←back to thread

DoubleClickjacking: A New type of web hacking technique

(www.paulosyibelo.com)
237 points shinzub | 7 comments | 14 Jan 25 04:44 UTC | HN request time: 0.801s | source | bottom
1. janmo ◴[18 Jan 25 04:57 UTC] No.42745956[source]
There is also a technique where they ask you to press: [Win + R] + [CRTL + V] + [ENTER] to verify that you are human.

This will install malware code that was put in the clipboard by using javascript.
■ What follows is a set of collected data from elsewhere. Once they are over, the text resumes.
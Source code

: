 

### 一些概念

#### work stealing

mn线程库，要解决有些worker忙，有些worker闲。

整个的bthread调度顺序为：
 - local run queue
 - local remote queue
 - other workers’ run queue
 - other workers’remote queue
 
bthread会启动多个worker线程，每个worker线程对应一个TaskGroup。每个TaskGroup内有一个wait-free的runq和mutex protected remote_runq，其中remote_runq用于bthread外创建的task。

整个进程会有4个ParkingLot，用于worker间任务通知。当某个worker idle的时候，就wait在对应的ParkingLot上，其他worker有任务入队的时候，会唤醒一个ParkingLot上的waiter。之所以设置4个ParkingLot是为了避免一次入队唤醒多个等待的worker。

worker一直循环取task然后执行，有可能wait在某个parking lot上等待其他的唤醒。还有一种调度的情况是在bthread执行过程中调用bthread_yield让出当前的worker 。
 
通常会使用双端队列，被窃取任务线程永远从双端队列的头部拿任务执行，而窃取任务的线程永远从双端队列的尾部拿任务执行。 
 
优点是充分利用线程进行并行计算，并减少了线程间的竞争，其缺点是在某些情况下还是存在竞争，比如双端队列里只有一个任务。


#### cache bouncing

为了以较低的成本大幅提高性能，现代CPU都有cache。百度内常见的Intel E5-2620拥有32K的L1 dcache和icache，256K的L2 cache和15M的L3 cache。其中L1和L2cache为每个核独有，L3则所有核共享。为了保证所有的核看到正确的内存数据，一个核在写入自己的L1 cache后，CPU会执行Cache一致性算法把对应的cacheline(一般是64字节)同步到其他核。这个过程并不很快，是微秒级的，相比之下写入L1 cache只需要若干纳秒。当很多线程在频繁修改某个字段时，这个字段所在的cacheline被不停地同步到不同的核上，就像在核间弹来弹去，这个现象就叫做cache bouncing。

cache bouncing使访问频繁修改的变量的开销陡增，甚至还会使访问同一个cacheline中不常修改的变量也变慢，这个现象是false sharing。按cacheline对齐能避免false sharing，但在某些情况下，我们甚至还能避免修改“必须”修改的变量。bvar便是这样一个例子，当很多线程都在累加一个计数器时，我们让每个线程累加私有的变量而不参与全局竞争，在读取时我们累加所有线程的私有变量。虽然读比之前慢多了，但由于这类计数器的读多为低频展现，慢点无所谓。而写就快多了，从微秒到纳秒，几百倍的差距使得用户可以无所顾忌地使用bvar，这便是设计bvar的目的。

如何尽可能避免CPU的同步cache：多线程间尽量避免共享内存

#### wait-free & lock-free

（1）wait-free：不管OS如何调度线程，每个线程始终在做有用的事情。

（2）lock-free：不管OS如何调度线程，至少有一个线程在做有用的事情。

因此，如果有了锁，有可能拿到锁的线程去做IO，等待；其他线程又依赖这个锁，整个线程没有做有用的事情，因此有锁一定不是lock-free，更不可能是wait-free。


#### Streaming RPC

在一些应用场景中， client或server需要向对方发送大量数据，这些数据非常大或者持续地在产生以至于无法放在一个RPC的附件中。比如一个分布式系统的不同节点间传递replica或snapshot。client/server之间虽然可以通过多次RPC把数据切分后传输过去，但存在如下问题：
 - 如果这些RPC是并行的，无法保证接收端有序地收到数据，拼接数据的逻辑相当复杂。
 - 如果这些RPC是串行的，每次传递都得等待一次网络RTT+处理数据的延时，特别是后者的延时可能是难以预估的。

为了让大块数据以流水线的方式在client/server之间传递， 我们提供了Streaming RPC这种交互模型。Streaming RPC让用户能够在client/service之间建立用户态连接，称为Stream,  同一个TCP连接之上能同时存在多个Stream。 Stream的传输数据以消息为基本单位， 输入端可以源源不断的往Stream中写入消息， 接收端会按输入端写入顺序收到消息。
replies(3): >>42746226 #>>42750662 #>>42767868 #
2. HeliumHydride ◴[18 Jan 25 05:59 UTC] No.42746226[source]
The "Run" app appears right after pressing Win+R, so this wouldn't work.
replies(1): >>42746310 #
3. janmo ◴[18 Jan 25 06:21 UTC] No.42746310[source]
I tried it on a VM, it did work. [WIN + R] opens the run app down left in the left corner.

[CRTL + V] pastes a small code snippet in the run app and once [ENTER] is pressed it closes the run app and in the background downloads and executes a larger code snippet from a malicious website.

So if you press exactly what they told you to press it would install a malware on your computer. Now this typically targets people that don't even know what the run app is.

replies(1): >>42750446 #
4. begueradj ◴[18 Jan 25 18:52 UTC] No.42750446{3}[source]
There is the classic "drive by download attack" where you have nothing to press.
replies(1): >>42767878 #
5. yapyap ◴[18 Jan 25 19:18 UTC] No.42750662[source]
yeah, you paste malicious code into the run window (basically a powershell) and then paste in code. pretty obvious most of the time
6. account42 ◴[20 Jan 25 12:10 UTC] No.42767868[source]
Letting javascript manipulate the clipboard was a mistake. Yet another "feature" that's added for apps but absolutely useless for the web.
7. account42 ◴[20 Jan 25 12:11 UTC] No.42767878{4}[source]
I really hate that browsers have started to just download shit without asking you where to save it. "Convenience" my ass.